_Requirement_
Each entry below should be printed exactly, with every image left out.

Source data

____________________

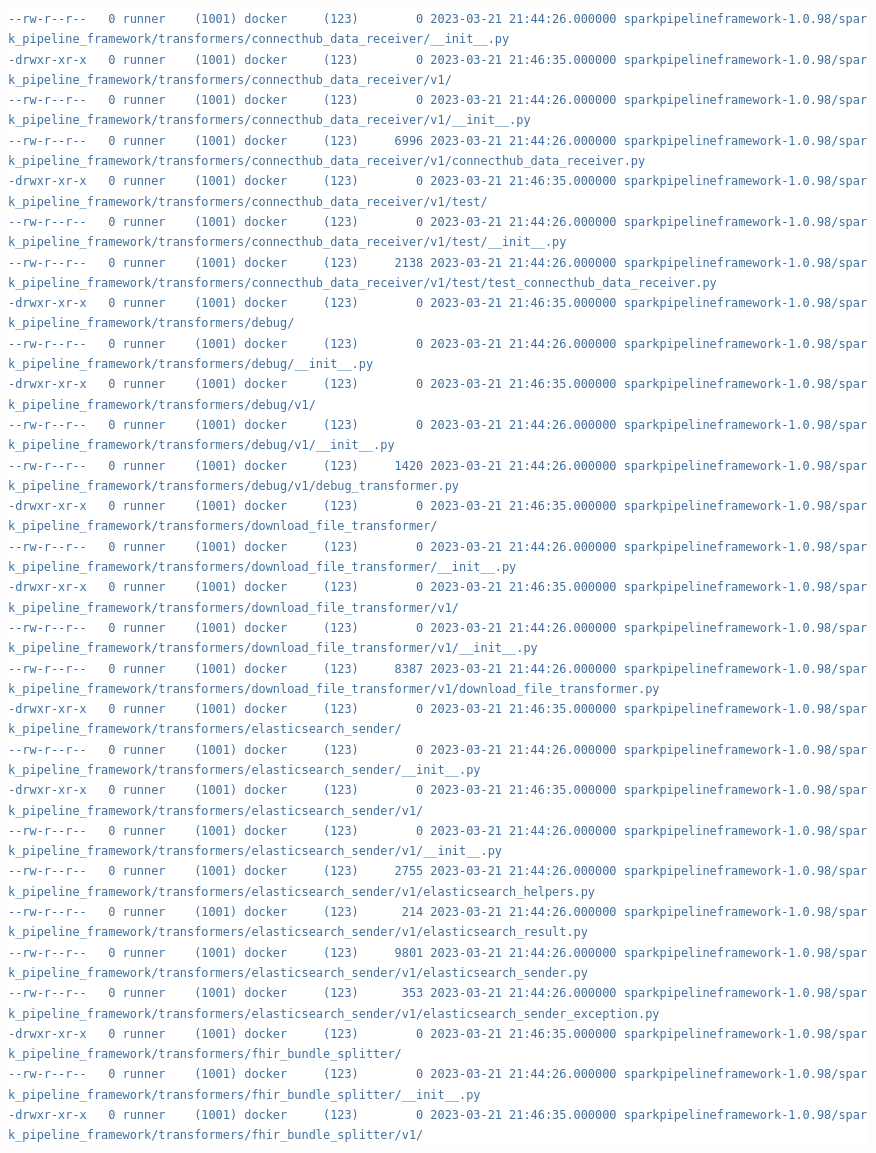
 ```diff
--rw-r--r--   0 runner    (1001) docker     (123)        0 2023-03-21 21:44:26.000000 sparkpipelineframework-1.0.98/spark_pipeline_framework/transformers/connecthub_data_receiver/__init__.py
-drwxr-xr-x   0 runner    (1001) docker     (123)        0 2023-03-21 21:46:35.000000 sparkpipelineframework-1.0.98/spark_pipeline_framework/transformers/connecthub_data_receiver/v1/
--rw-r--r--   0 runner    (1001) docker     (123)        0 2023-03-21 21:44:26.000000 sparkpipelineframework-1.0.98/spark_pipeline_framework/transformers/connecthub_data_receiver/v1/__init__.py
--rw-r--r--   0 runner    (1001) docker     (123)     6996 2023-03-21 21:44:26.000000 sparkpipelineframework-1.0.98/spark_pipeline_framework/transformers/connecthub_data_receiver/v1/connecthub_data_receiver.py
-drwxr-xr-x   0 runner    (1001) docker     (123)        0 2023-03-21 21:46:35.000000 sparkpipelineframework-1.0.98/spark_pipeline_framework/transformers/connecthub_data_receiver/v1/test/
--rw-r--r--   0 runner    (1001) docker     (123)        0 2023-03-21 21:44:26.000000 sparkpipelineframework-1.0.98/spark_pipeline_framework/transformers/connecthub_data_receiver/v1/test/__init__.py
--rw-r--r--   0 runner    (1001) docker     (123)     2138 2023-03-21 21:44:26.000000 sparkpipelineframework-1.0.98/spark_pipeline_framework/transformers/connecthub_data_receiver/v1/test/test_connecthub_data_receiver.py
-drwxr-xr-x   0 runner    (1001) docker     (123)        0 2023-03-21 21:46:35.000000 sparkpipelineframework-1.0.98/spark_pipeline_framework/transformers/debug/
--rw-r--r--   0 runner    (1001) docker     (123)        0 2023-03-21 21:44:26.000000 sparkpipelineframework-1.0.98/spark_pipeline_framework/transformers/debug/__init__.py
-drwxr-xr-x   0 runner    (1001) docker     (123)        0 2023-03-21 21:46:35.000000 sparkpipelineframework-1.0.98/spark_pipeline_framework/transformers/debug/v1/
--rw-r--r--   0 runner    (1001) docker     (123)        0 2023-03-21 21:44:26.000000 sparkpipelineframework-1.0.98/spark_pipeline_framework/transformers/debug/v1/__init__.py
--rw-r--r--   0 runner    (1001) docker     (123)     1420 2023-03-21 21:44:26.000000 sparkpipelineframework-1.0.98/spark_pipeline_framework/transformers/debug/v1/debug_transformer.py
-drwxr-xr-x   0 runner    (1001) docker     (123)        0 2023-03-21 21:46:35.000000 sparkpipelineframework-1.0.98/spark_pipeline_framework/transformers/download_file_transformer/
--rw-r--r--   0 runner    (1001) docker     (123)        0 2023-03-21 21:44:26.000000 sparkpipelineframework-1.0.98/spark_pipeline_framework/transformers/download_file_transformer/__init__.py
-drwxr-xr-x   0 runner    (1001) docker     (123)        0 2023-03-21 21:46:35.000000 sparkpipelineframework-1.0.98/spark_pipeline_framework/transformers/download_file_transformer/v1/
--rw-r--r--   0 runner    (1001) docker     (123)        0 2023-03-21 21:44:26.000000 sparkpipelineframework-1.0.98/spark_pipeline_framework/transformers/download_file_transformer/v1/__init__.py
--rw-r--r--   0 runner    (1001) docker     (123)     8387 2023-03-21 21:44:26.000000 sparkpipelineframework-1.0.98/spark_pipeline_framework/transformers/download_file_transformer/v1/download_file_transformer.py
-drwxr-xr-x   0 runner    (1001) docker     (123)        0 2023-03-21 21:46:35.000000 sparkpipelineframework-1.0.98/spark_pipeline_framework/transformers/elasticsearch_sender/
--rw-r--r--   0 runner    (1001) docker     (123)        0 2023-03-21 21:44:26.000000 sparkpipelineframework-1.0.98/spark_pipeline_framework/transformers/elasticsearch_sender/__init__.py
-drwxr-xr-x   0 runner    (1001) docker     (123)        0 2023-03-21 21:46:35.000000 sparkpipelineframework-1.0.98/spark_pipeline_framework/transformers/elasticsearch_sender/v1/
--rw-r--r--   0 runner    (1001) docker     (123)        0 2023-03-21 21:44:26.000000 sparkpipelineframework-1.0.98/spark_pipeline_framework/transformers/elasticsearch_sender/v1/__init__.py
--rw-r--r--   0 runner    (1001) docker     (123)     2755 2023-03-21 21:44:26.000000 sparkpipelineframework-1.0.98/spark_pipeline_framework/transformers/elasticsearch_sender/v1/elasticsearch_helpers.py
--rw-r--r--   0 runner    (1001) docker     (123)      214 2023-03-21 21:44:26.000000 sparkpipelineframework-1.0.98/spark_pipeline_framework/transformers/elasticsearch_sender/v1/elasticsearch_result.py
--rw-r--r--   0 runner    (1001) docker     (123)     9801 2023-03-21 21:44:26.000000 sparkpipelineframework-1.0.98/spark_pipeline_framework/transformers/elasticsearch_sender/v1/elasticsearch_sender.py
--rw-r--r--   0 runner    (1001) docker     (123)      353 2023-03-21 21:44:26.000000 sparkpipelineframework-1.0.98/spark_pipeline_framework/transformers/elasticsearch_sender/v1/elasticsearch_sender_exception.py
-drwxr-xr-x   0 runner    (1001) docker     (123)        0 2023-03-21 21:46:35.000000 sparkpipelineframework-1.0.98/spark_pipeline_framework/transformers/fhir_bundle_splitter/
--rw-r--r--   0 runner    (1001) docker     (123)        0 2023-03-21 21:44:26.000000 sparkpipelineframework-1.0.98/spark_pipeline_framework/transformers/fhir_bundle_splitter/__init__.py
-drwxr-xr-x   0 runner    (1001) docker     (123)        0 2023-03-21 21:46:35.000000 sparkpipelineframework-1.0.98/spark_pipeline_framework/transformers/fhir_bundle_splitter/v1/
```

____________________

_Result for this exercise_
 ```diff
--rw-r--r--   0 runner    (1001) docker     (123)        0 2023-03-21 21:44:26.000000 sparkpipelineframework-1.0.98/spark_pipeline_framework/transformers/connecthub_data_receiver/__init__.py
-drwxr-xr-x   0 runner    (1001) docker     (123)        0 2023-03-21 21:46:35.000000 sparkpipelineframework-1.0.98/spark_pipeline_framework/transformers/connecthub_data_receiver/v1/
--rw-r--r--   0 runner    (1001) docker     (123)        0 2023-03-21 21:44:26.000000 sparkpipelineframework-1.0.98/spark_pipeline_framework/transformers/connecthub_data_receiver/v1/__init__.py
--rw-r--r--   0 runner    (1001) docker     (123)     6996 2023-03-21 21:44:26.000000 sparkpipelineframework-1.0.98/spark_pipeline_framework/transformers/connecthub_data_receiver/v1/connecthub_data_receiver.py
-drwxr-xr-x   0 runner    (1001) docker     (123)        0 2023-03-21 21:46:35.000000 sparkpipelineframework-1.0.98/spark_pipeline_framework/transformers/connecthub_data_receiver/v1/test/
--rw-r--r--   0 runner    (1001) docker     (123)        0 2023-03-21 21:44:26.000000 sparkpipelineframework-1.0.98/spark_pipeline_framework/transformers/connecthub_data_receiver/v1/test/__init__.py
--rw-r--r--   0 runner    (1001) docker     (123)     2138 2023-03-21 21:44:26.000000 sparkpipelineframework-1.0.98/spark_pipeline_framework/transformers/connecthub_data_receiver/v1/test/test_connecthub_data_receiver.py
-drwxr-xr-x   0 runner    (1001) docker     (123)        0 2023-03-21 21:46:35.000000 sparkpipelineframework-1.0.98/spark_pipeline_framework/transformers/debug/
--rw-r--r--   0 runner    (1001) docker     (123)        0 2023-03-21 21:44:26.000000 sparkpipelineframework-1.0.98/spark_pipeline_framework/transformers/debug/__init__.py
-drwxr-xr-x   0 runner    (1001) docker     (123)        0 2023-03-21 21:46:35.000000 sparkpipelineframework-1.0.98/spark_pipeline_framework/transformers/debug/v1/
--rw-r--r--   0 runner    (1001) docker     (123)        0 2023-03-21 21:44:26.000000 sparkpipelineframework-1.0.98/spark_pipeline_framework/transformers/debug/v1/__init__.py
--rw-r--r--   0 runner    (1001) docker     (123)     1420 2023-03-21 21:44:26.000000 sparkpipelineframework-1.0.98/spark_pipeline_framework/transformers/debug/v1/debug_transformer.py
-drwxr-xr-x   0 runner    (1001) docker     (123)        0 2023-03-21 21:46:35.000000 sparkpipelineframework-1.0.98/spark_pipeline_framework/transformers/download_file_transformer/
--rw-r--r--   0 runner    (1001) docker     (123)        0 2023-03-21 21:44:26.000000 sparkpipelineframework-1.0.98/spark_pipeline_framework/transformers/download_file_transformer/__init__.py
-drwxr-xr-x   0 runner    (1001) docker     (123)        0 2023-03-21 21:46:35.000000 sparkpipelineframework-1.0.98/spark_pipeline_framework/transformers/download_file_transformer/v1/
--rw-r--r--   0 runner    (1001) docker     (123)        0 2023-03-21 21:44:26.000000 sparkpipelineframework-1.0.98/spark_pipeline_framework/transformers/download_file_transformer/v1/__init__.py
--rw-r--r--   0 runner    (1001) docker     (123)     8387 2023-03-21 21:44:26.000000 sparkpipelineframework-1.0.98/spark_pipeline_framework/transformers/download_file_transformer/v1/download_file_transformer.py
-drwxr-xr-x   0 runner    (1001) docker     (123)        0 2023-03-21 21:46:35.000000 sparkpipelineframework-1.0.98/spark_pipeline_framework/transformers/elasticsearch_sender/
--rw-r--r--   0 runner    (1001) docker     (123)        0 2023-03-21 21:44:26.000000 sparkpipelineframework-1.0.98/spark_pipeline_framework/transformers/elasticsearch_sender/__init__.py
-drwxr-xr-x   0 runner    (1001) docker     (123)        0 2023-03-21 21:46:35.000000 sparkpipelineframework-1.0.98/spark_pipeline_framework/transformers/elasticsearch_sender/v1/
--rw-r--r--   0 runner    (1001) docker     (123)        0 2023-03-21 21:44:26.000000 sparkpipelineframework-1.0.98/spark_pipeline_framework/transformers/elasticsearch_sender/v1/__init__.py
--rw-r--r--   0 runner    (1001) docker     (123)     2755 2023-03-21 21:44:26.000000 sparkpipelineframework-1.0.98/spark_pipeline_framework/transformers/elasticsearch_sender/v1/elasticsearch_helpers.py
--rw-r--r--   0 runner    (1001) docker     (123)      214 2023-03-21 21:44:26.000000 sparkpipelineframework-1.0.98/spark_pipeline_framework/transformers/elasticsearch_sender/v1/elasticsearch_result.py
--rw-r--r--   0 runner    (1001) docker     (123)     9801 2023-03-21 21:44:26.000000 sparkpipelineframework-1.0.98/spark_pipeline_framework/transformers/elasticsearch_sender/v1/elasticsearch_sender.py
--rw-r--r--   0 runner    (1001) docker     (123)      353 2023-03-21 21:44:26.000000 sparkpipelineframework-1.0.98/spark_pipeline_framework/transformers/elasticsearch_sender/v1/elasticsearch_sender_exception.py
-drwxr-xr-x   0 runner    (1001) docker     (123)        0 2023-03-21 21:46:35.000000 sparkpipelineframework-1.0.98/spark_pipeline_framework/transformers/fhir_bundle_splitter/
--rw-r--r--   0 runner    (1001) docker     (123)        0 2023-03-21 21:44:26.000000 sparkpipelineframework-1.0.98/spark_pipeline_framework/transformers/fhir_bundle_splitter/__init__.py
-drwxr-xr-x   0 runner    (1001) docker     (123)        0 2023-03-21 21:46:35.000000 sparkpipelineframework-1.0.98/spark_pipeline_framework/transformers/fhir_bundle_splitter/v1/
```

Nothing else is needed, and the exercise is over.